Nationally, small companies such as Austin's Salvage Vanguard Theater have earned ink in the trade magazine, American Theatre, for the success of its pricing. The company increased its box-office take about 68 percent in the past year by suggesting patrons pay between $12 and $35, according to company manager Etta Sanders. Most people pay in the middle of the range, about $20, while those who pay $35 feel generous, not gouged, producers believe.

For Salt Lake Shakespeare, the first week of the "pay-what-you-will" gamble offered mixed reviews. Audiences have been smaller than last year, about 60 to 70 people per show, as opposed to about 100 per performance last season, West says. But the company's still on track to hit last year's take, as "Henry V" is running for three weeks, as opposed to two weeks, and some theatergoers have made donations of $50 and $100.

"There are so many people who just go to a movie on a Saturday night, and we would like to bring those people into a theater," says actor Jesse Harward, who claims he loves the idea of the experiment, even if he doesn't take home the $1,000 that the company hoped to pay each of the cast's five non-Equity actors and company producers. "I think we need a new kind of theater to draw people in."

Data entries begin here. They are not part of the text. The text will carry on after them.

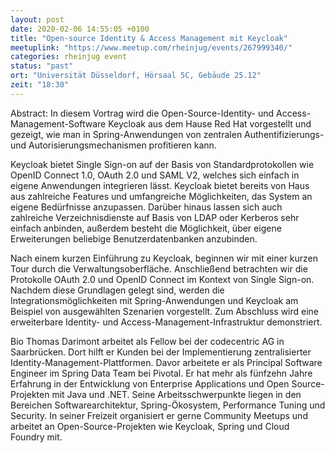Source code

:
 ```yaml
---
layout: post
date: 2020-02-06 14:55:05 +0100
title: "Open-source Identity & Access Management mit Keycloak"
meetuplink: "https://www.meetup.com/rheinjug/events/267999340/"
categories: rheinjug event
status: "past"
ort: "Universität Düsseldorf, Hörsaal 5C, Gebäude 25.12"
zeit: "18:30"
---
```


Abstract:
In diesem Vortrag wird die Open-Source-Identity- und Access-Management-Software Keycloak aus dem Hause Red Hat vorgestellt und gezeigt, wie man in Spring-Anwendungen von zentralen Authentifizierungs- und Autorisierungsmechanismen profitieren kann.
 
Keycloak bietet Single Sign-on auf der Basis von Standardprotokollen wie OpenID Connect 1.0, OAuth 2.0 und SAML V2, welches sich einfach in eigene Anwendungen integrieren lässt. Keycloak bietet bereits von Haus aus zahlreiche Features und umfangreiche Möglichkeiten, das System an eigene Bedürfnisse anzupassen. Darüber hinaus lassen sich auch zahlreiche Verzeichnisdienste auf Basis von LDAP oder Kerberos sehr einfach anbinden, außerdem besteht die Möglichkeit, über eigene Erweiterungen beliebige Benutzerdatenbanken anzubinden.
 
Nach einem kurzen Einführung zu Keycloak, beginnen wir mit einer kurzen Tour durch die Verwaltungsoberfläche. Anschließend betrachten wir die Protokolle OAuth 2.0 und OpenID Connect im Kontext von Single Sign-on. Nachdem diese Grundlagen gelegt sind, werden die Integrationsmöglichkeiten mit Spring-Anwendungen und Keycloak am Beispiel von ausgewählten Szenarien vorgestellt. Zum Abschluss wird eine erweiterbare Identity- und Access-Management-Infrastruktur demonstriert.
 
Bio
Thomas Darimont arbeitet als Fellow bei der codecentric AG in Saarbrücken. Dort hilft er Kunden bei der Implementierung zentralisierter Identity-Management-Plattformen. Davor arbeitete er als Principal Software Engineer im Spring Data Team bei Pivotal.
Er hat mehr als fünfzehn Jahre Erfahrung in der Entwicklung von Enterprise Applications und Open Source-Projekten mit Java und .NET. Seine Arbeitsschwerpunkte liegen in den Bereichen Softwarearchitektur, Spring-Ökosystem, Performance Tuning und Security. In seiner Freizeit organisiert er gerne Community Meetups und arbeitet an Open-Source-Projekten wie Keycloak, Spring und Cloud Foundry mit.
 
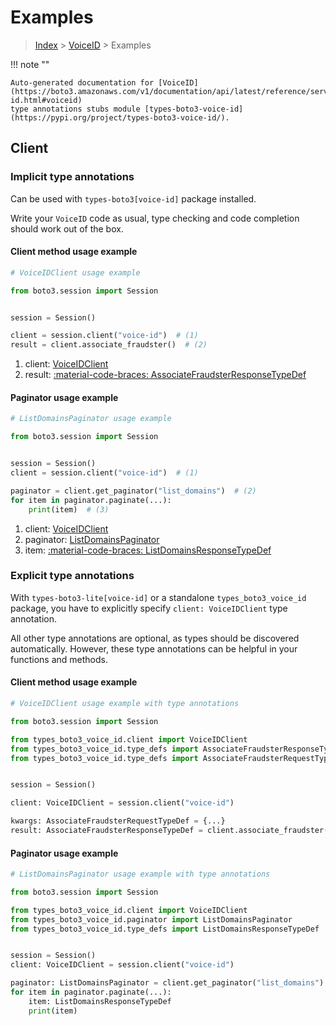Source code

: # Examples

> [Index](../README.md) > [VoiceID](./README.md) > Examples

!!! note ""

    Auto-generated documentation for [VoiceID](https://boto3.amazonaws.com/v1/documentation/api/latest/reference/services/voice-id.html#voiceid)
    type annotations stubs module [types-boto3-voice-id](https://pypi.org/project/types-boto3-voice-id/).

## Client

### Implicit type annotations

Can be used with `types-boto3[voice-id]` package installed.

Write your `VoiceID` code as usual,
type checking and code completion should work out of the box.


#### Client method usage example

```python
# VoiceIDClient usage example

from boto3.session import Session


session = Session()

client = session.client("voice-id")  # (1)
result = client.associate_fraudster()  # (2)
```

1. client: [VoiceIDClient](./client.md)
2. result: [:material-code-braces: AssociateFraudsterResponseTypeDef](./type_defs.md#associatefraudsterresponsetypedef)



#### Paginator usage example

```python
# ListDomainsPaginator usage example

from boto3.session import Session


session = Session()
client = session.client("voice-id")  # (1)

paginator = client.get_paginator("list_domains")  # (2)
for item in paginator.paginate(...):
    print(item)  # (3)
```

1. client: [VoiceIDClient](./client.md)
2. paginator: [ListDomainsPaginator](./paginators.md#listdomainspaginator)
3. item: [:material-code-braces: ListDomainsResponseTypeDef](./type_defs.md#listdomainsresponsetypedef)




### Explicit type annotations

With `types-boto3-lite[voice-id]`
or a standalone `types_boto3_voice_id` package, you have to explicitly specify `client: VoiceIDClient` type annotation.

All other type annotations are optional, as types should be discovered automatically.
However, these type annotations can be helpful in your functions and methods.


#### Client method usage example

```python
# VoiceIDClient usage example with type annotations

from boto3.session import Session

from types_boto3_voice_id.client import VoiceIDClient
from types_boto3_voice_id.type_defs import AssociateFraudsterResponseTypeDef
from types_boto3_voice_id.type_defs import AssociateFraudsterRequestTypeDef


session = Session()

client: VoiceIDClient = session.client("voice-id")

kwargs: AssociateFraudsterRequestTypeDef = {...}
result: AssociateFraudsterResponseTypeDef = client.associate_fraudster(**kwargs)
```



#### Paginator usage example

```python
# ListDomainsPaginator usage example with type annotations

from boto3.session import Session

from types_boto3_voice_id.client import VoiceIDClient
from types_boto3_voice_id.paginator import ListDomainsPaginator
from types_boto3_voice_id.type_defs import ListDomainsResponseTypeDef


session = Session()
client: VoiceIDClient = session.client("voice-id")

paginator: ListDomainsPaginator = client.get_paginator("list_domains")
for item in paginator.paginate(...):
    item: ListDomainsResponseTypeDef
    print(item)
```




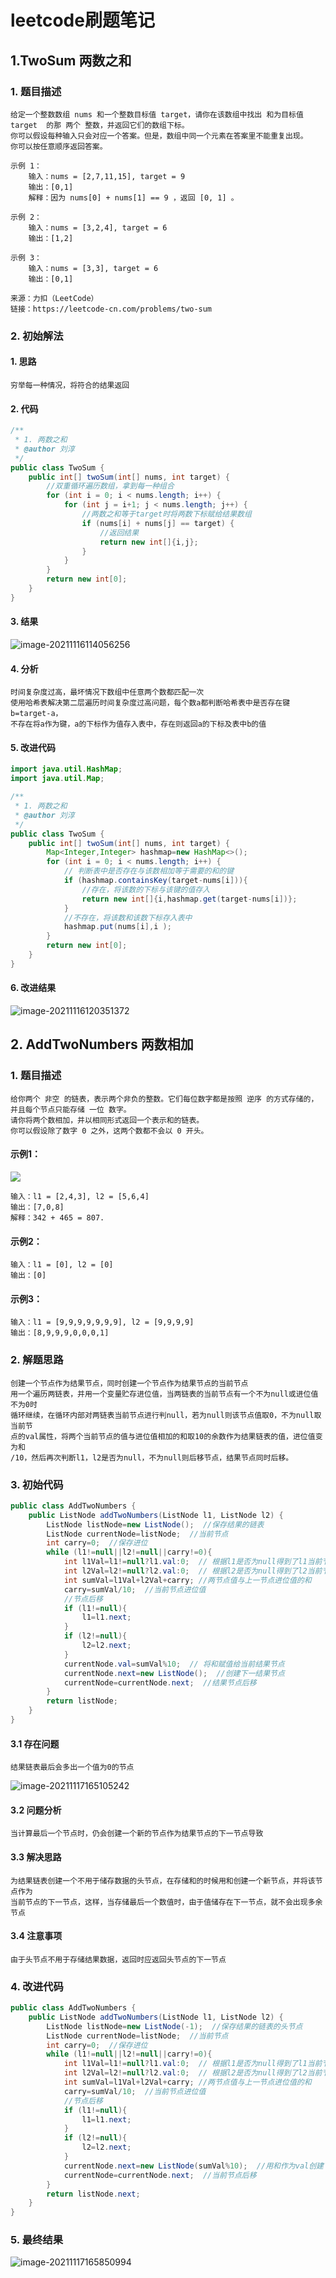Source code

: # leetcode刷题笔记

## 1.TwoSum 两数之和

### 1. 题目描述

```
给定一个整数数组 nums 和一个整数目标值 target，请你在该数组中找出 和为目标值 target  的那 两个 整数，并返回它们的数组下标。
你可以假设每种输入只会对应一个答案。但是，数组中同一个元素在答案里不能重复出现。
你可以按任意顺序返回答案。

示例 1：
    输入：nums = [2,7,11,15], target = 9
    输出：[0,1]
    解释：因为 nums[0] + nums[1] == 9 ，返回 [0, 1] 。
    
示例 2：
    输入：nums = [3,2,4], target = 6
    输出：[1,2]
    
示例 3：
    输入：nums = [3,3], target = 6
    输出：[0,1]

来源：力扣（LeetCode）
链接：https://leetcode-cn.com/problems/two-sum
```

### 2. 初始解法

#### 1. 思路

```
穷举每一种情况，将符合的结果返回
```

#### 2. 代码

```java
/**
 * 1. 两数之和
 * @author 刘淳
 */
public class TwoSum {
    public int[] twoSum(int[] nums, int target) {
        //双重循环遍历数组，拿到每一种组合
        for (int i = 0; i < nums.length; i++) {
            for (int j = i+1; j < nums.length; j++) {
                //两数之和等于target时将两数下标赋给结果数组
                if (nums[i] + nums[j] == target) {
                    //返回结果
                    return new int[]{i,j};
                }
            }
        }
        return new int[0];
    }
}
```

#### 3. 结果

![image-20211116114056256](https://img.lccyj.ltd/img/image-20211116114056256.png)

#### 4. 分析

```
时间复杂度过高，最坏情况下数组中任意两个数都匹配一次
使用哈希表解决第二层遍历时间复杂度过高问题，每个数a都判断哈希表中是否存在键b=target-a，
不存在将a作为键，a的下标作为值存入表中，存在则返回a的下标及表中b的值
```

#### 5. 改进代码

```java
import java.util.HashMap;
import java.util.Map;

/**
 * 1. 两数之和
 * @author 刘淳
 */
public class TwoSum {
    public int[] twoSum(int[] nums, int target) {
        Map<Integer,Integer> hashmap=new HashMap<>();
        for (int i = 0; i < nums.length; i++) {
            // 判断表中是否存在与该数相加等于需要的和的键
            if (hashmap.containsKey(target-nums[i])){
                //存在，将该数的下标与该键的值存入
                return new int[]{i,hashmap.get(target-nums[i])};
            }
            //不存在，将该数和该数下标存入表中
            hashmap.put(nums[i],i );
        }
        return new int[0];
    }
}
```

#### 6. 改进结果

![image-20211116120351372](https://img.lccyj.ltd/img/image-20211116120351372.png)

## 2. AddTwoNumbers 两数相加

### 1. 题目描述

```
给你两个 非空 的链表，表示两个非负的整数。它们每位数字都是按照 逆序 的方式存储的，并且每个节点只能存储 一位 数字。
请你将两个数相加，并以相同形式返回一个表示和的链表。
你可以假设除了数字 0 之外，这两个数都不会以 0 开头。
```

#### 示例1：

![](https://img.lccyj.ltd/img/addtwonumber1.jpg)

```
输入：l1 = [2,4,3], l2 = [5,6,4]
输出：[7,0,8]
解释：342 + 465 = 807.
```

#### 示例2：

```
输入：l1 = [0], l2 = [0]
输出：[0]
```

#### 示例3：

```
输入：l1 = [9,9,9,9,9,9,9], l2 = [9,9,9,9]
输出：[8,9,9,9,0,0,0,1]
```

### 2. 解题思路

```
创建一个节点作为结果节点，同时创建一个节点作为结果节点的当前节点
用一个遍历两链表，并用一个变量贮存进位值，当两链表的当前节点有一个不为null或进位值不为0时
循环继续，在循环内部对两链表当前节点进行判null，若为null则该节点值取0，不为null取当前节
点的val属性，将两个当前节点的值与进位值相加的和取10的余数作为结果链表的值，进位值变为和
/10，然后再次判断l1，l2是否为null，不为null则后移节点，结果节点同时后移。
```

### 3. 初始代码

```java
public class AddTwoNumbers {
    public ListNode addTwoNumbers(ListNode l1, ListNode l2) {
        ListNode listNode=new ListNode();  //保存结果的链表
        ListNode currentNode=listNode;  //当前节点
        int carry=0;  //保存进位
        while (l1!=null||l2!=null||carry!=0){
            int l1Val=l1!=null?l1.val:0;  // 根据l1是否为null得到了l1当前节点的值
            int l2Val=l2!=null?l2.val:0;  // 根据l2是否为null得到了l2当前节点的值
            int sumVal=l1Val+l2Val+carry; //两节点值与上一节点进位值的和
            carry=sumVal/10;  //当前节点进位值
            //节点后移
            if (l1!=null){
                l1=l1.next;
            }
            if (l2!=null){
                l2=l2.next;
            }
            currentNode.val=sumVal%10;  // 将和赋值给当前结果节点
            currentNode.next=new ListNode();  //创建下一结果节点
            currentNode=currentNode.next;  //结果节点后移
        }
        return listNode;
    }
}
```

####  3.1 存在问题

```
结果链表最后会多出一个值为0的节点
```

![image-20211117165105242](https://img.lccyj.ltd/img/image-20211117165105242.png)

#### 3.2 问题分析

```
当计算最后一个节点时，仍会创建一个新的节点作为结果节点的下一节点导致
```

#### 3.3 解决思路

```
为结果链表创建一个不用于储存数据的头节点，在存储和的时候用和创建一个新节点，并将该节点作为
当前节点的下一节点，这样，当存储最后一个数值时，由于值储存在下一节点，就不会出现多余节点
```

#### 3.4 注意事项

```
由于头节点不用于存储结果数据，返回时应返回头节点的下一节点
```

### 4. 改进代码

```java
public class AddTwoNumbers {
    public ListNode addTwoNumbers(ListNode l1, ListNode l2) {
        ListNode listNode=new ListNode(-1);  //保存结果的链表的头节点
        ListNode currentNode=listNode;  //当前节点
        int carry=0;  //保存进位
        while (l1!=null||l2!=null||carry!=0){
            int l1Val=l1!=null?l1.val:0;  // 根据l1是否为null得到了l1当前节点的值
            int l2Val=l2!=null?l2.val:0;  // 根据l2是否为null得到了l2当前节点的值
            int sumVal=l1Val+l2Val+carry; //两节点值与上一节点进位值的和
            carry=sumVal/10;  //当前节点进位值
            //节点后移
            if (l1!=null){
                l1=l1.next;
            }
            if (l2!=null){
                l2=l2.next;
            }
            currentNode.next=new ListNode(sumVal%10);  //用和作为val创建下一结果节点
            currentNode=currentNode.next;  //当前节点后移
        }
        return listNode.next;
    }
}
```

### 5. 最终结果

![image-20211117165850994](https://img.lccyj.ltd/img/image-20211117165850994.png)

Harward, 29, graduated with an acting degree from Brigham Young University in 2002 and has performed at Pioneer Theatre Company, as well as improvisational shows. To take on 10 rotating parts in "Henry," as well as perform his one-man Shakespeare-inspired show, "Broken Verses," Harward quit his day job at a moving company.

Harward says he's interested in the success of Murray's for-profit Desert Star Playhouse, which packs in audiences with original parody shows, such as the long-running "My Big Fat Utah Wedding." "We think of theater as if it's written with a capital T, as if theater's holy. Theater's become a badge of honor almost," Harwood says. "In Shakespeare's time, he managed to combine the entertainment of Desert Star and what we think of as Shakespeare, or high art. We're losing that sense of what Shakespeare did, combining the rough and the holy theater into one."